Cruzar el umbral de cada una de aquellas tiendas suponía dejarme asaltar por colores y estampados, extraviar mi mirada entre rollos de telas perfectamente alineadas, tocar a hurtadillas sus texturas y ávida deslizar por ellas mi mano cuando sabía que nadie me observaba. Yo me abstraía feliz en aquel mundo de sensaciones, en el movimiento voluptuoso del terciopelo al caer sobre el mostrador. Cuando el dependiente, con una habilidad única, imprimía a su brazo un movimiento hipnótico que permitía que el tejido describiera un arco inigualable en su trayectoria, a mí me parecía arte en estado puro. Una coreografía sencillamente perfecta. Yo solía entrar en trance en cada despliegue y esperaba que mi mamá señalara una nueva pieza confiando en que su danza fuera tan hermosa como la que acababa de contemplar y es que, al menos para mí, cada una de ellas tenía una caída absolutamente personal que la hacía especial a mis ojos. Y después, tras el deleite por tan fastuoso espectáculo y elegida ya la tela, aún quedaba lo mejor, la visita a “La encajera”  sin duda la puerta de acceso al paraíso.

Era aquel un pequeño y coqueto negocio situado en un discreto rincón de esta ciudad. Se ubicaba en el entresuelo de un edificio y poseía el encanto de un hogar que se cuida con mimo y sin estridencia alguna en el detalle. Parecía tal vez el salón principal  de una vivienda, aunque nunca llegué a saber si lo era. En el centro tres mostradores de madera clara exponían bajo el cristal las piezas más codiciadas de la colección de cada temporada. Las paredes, llenas de estantes, ofrecían a la vista cientos de piezas: maravillosos encajes, cintas de raso y de seda de suaves colores, exquisitas tiras bordadas, remates de ganchillo, trabajos de frivorité, piquillos y variadas muestras de entredós se apilaban por doquier. En un pequeño espacio se mostraban tejidos de indudable calidad destinados a la confección de prendas infantiles, hermosos cortes de plumeti y batista de algodón, piqué de delicados tonos, popelines y suaves gasas completaban una oferta que jamás me dejaba indiferente. Había en todo aquello una esencia sutil y algo en sí tan delicado, que no podía evitar que mi mirada girara en todas las direcciones. Nunca han dejado de fascinarme estos sitios, desde aquella tierna edad en la que me deje seducir por la riqueza de los tejidos y el refinamiento de toda labor bien hecha. En cada visita salía de aquel lugar ensimismada e imaginando lo hermoso que sería el nuevo vestido.

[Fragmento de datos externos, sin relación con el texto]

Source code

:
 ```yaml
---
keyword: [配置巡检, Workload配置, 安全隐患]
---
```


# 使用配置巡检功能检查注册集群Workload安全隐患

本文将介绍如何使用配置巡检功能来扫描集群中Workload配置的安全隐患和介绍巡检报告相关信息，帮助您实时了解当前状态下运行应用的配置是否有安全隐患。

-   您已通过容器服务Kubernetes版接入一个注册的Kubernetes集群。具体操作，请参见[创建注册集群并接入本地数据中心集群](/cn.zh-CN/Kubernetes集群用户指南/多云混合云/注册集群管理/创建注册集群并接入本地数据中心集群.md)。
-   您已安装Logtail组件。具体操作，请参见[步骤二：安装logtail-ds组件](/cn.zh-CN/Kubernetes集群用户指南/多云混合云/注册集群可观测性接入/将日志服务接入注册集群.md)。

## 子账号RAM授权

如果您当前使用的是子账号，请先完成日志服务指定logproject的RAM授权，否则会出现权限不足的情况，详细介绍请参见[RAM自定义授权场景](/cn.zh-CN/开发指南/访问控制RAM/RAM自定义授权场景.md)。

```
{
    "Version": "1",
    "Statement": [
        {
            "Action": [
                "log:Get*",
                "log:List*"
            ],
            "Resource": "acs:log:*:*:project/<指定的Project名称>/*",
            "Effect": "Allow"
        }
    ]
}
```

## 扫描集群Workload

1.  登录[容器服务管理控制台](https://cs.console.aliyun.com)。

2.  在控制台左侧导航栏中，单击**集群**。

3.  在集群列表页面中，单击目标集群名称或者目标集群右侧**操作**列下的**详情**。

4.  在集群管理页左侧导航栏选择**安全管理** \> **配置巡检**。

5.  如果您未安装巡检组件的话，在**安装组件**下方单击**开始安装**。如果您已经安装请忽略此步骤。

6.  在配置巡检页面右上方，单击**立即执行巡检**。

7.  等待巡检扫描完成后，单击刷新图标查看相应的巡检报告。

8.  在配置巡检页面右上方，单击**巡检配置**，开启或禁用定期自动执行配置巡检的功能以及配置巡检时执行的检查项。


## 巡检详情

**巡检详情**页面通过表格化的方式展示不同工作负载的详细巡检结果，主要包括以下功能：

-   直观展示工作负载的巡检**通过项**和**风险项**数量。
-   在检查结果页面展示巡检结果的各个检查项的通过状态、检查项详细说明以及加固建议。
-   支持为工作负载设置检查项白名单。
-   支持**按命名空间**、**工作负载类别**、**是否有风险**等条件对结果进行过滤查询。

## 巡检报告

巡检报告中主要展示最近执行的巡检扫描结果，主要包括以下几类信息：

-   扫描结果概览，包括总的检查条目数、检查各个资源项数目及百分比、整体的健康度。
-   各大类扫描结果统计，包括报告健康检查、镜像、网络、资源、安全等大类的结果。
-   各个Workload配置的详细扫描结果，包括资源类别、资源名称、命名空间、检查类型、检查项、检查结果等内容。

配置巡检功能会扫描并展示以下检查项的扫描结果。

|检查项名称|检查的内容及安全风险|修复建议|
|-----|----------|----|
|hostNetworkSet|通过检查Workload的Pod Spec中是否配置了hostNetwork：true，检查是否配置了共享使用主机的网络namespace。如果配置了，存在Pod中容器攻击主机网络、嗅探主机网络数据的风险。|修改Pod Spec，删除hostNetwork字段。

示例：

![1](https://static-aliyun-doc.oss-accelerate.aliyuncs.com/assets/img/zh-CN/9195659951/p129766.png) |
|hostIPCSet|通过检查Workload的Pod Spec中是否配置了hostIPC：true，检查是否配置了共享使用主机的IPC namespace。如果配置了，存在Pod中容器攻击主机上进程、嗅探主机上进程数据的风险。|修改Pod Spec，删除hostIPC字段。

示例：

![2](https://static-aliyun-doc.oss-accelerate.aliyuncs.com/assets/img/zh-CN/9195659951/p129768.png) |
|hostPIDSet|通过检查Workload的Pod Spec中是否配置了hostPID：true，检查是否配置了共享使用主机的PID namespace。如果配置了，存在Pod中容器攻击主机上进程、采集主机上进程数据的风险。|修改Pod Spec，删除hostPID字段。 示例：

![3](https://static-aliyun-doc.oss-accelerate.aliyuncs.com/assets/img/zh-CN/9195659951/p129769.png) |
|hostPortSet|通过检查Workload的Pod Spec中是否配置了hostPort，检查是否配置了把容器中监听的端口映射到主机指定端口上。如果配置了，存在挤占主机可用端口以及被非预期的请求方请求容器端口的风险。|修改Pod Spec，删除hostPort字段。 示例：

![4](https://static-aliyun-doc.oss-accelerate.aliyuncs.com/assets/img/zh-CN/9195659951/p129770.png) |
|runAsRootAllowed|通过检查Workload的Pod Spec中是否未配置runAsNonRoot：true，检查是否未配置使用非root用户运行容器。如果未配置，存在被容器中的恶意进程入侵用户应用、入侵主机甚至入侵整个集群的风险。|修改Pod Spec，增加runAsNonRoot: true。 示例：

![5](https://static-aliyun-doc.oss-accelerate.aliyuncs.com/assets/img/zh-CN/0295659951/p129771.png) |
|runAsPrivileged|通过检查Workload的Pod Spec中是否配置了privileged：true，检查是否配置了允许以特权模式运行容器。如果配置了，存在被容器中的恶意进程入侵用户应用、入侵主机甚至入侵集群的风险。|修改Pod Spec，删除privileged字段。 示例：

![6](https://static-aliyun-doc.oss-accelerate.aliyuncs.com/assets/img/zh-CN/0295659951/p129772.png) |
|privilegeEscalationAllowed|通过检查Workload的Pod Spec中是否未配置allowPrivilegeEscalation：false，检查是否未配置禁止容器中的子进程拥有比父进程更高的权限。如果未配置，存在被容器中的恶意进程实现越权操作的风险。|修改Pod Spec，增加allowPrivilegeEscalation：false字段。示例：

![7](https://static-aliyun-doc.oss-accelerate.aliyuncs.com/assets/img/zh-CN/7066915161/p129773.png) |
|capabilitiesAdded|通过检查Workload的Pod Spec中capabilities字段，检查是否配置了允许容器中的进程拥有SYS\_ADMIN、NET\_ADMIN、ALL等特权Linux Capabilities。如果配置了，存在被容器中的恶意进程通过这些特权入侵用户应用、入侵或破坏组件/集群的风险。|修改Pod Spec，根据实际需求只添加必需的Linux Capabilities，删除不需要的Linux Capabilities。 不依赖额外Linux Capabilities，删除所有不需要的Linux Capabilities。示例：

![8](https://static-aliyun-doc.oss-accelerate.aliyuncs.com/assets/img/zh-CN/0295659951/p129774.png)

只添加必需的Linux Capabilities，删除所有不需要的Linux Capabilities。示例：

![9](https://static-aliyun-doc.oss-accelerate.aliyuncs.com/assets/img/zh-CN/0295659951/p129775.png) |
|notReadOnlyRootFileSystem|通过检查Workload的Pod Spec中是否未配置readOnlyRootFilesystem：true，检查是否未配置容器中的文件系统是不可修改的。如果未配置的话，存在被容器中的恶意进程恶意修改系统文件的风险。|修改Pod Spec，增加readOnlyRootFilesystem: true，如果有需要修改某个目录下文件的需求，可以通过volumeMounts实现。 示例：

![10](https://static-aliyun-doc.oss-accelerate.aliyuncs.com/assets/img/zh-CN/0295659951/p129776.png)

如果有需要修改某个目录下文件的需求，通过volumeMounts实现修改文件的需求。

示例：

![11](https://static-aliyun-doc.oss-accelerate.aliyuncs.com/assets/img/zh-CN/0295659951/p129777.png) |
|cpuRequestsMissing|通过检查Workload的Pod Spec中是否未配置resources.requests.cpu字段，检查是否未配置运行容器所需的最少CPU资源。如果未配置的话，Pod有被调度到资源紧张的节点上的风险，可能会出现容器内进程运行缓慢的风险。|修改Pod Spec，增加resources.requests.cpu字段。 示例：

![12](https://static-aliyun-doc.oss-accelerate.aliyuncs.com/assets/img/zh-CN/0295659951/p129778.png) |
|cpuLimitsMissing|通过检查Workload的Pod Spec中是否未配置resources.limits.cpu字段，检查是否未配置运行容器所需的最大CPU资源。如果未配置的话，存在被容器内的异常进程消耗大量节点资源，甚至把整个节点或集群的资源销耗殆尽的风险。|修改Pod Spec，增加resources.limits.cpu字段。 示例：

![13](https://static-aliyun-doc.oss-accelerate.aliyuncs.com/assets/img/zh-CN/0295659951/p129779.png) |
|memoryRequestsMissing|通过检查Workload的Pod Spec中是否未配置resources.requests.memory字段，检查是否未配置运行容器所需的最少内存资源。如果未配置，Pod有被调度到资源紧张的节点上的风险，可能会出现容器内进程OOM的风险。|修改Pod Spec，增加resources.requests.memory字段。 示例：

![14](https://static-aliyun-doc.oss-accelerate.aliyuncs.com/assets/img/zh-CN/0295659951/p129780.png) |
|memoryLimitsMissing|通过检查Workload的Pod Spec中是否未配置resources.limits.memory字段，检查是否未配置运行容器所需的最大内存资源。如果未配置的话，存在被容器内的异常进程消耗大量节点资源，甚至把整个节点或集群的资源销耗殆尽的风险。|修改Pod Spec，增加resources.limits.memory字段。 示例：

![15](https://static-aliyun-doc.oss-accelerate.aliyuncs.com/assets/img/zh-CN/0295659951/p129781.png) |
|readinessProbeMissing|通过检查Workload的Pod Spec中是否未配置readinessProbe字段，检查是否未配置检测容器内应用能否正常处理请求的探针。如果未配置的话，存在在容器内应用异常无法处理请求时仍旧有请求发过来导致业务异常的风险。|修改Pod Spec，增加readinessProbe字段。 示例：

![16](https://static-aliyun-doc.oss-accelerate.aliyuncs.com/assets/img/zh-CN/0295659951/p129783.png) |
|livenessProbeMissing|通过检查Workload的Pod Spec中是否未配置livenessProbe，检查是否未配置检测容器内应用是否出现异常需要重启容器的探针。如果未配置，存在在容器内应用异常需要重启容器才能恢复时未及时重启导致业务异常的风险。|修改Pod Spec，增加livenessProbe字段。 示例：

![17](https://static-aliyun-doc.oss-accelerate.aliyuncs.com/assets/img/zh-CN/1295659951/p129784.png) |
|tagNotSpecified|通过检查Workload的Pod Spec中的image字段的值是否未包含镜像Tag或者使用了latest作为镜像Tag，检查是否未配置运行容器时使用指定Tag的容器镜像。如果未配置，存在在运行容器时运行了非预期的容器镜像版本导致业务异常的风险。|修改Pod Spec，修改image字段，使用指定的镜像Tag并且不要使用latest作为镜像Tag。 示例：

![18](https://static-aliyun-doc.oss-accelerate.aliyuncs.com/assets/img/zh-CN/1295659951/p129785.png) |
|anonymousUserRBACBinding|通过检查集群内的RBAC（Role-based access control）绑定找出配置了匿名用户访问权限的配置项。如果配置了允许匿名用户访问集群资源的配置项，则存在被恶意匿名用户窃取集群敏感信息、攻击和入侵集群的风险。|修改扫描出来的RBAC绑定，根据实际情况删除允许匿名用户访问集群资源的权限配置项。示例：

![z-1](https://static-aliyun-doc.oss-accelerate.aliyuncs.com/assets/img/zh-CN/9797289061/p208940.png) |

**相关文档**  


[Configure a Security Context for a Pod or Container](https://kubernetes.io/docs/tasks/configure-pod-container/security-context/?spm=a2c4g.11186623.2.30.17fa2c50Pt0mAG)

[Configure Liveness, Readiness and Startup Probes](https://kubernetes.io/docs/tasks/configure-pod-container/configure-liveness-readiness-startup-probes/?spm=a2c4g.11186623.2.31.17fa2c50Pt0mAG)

El resto daba comienzo con esa tela, que doblada en dos sobre la mesa, esperaba la mano que trazara con cuidado los patrones y encajara una tras otra las piezas. Una mano decidida que no temblara a la hora de cortar con precisión bordeando las siluetas marcadas con tiza de costurera y mi mamá era muy buena en eso. Era habilidosa e intrépida en el corte. Jamás la vi titubear. Había aprendido con una buena maestra y sus dedos fueron siempre diligentes en las tareas que requerían empeño y minuciosidad. La verdad es que yo adoraba los vestidos que ella nos hacía, tan bonitos -estoy segura- como ese que durante mucho rato había rondado en esa tarde su cabeza y su voluntad.

Hay algo en ese retorno al pasado que nos conecta con lo más íntimo de quienes somos. Recuerdos que como breves ráfagas de aliento parecen asaltarnos a todos y sobre todo a quien, como le ocurre a mi madre, ha perdido todo contacto con la realidad que le rodea hasta olvidar su propia historia. Debe de existir algo en esos breves chispazos de conexión, en el momento fugitivo que permite el reconocimiento de lo verdaderamente nuestro que nos reconcilia, y quiero creer que también a ella la reconcilia con la vida y la hace ser feliz. Yo la sentí feliz en aquellas horas. Por un buen rato y en medio de la más absoluta zozobra que imagino supone la ausencia de memoria, encontró un punto de unión con su propio existir.

Por mi mamá y por todas las madres del mundo.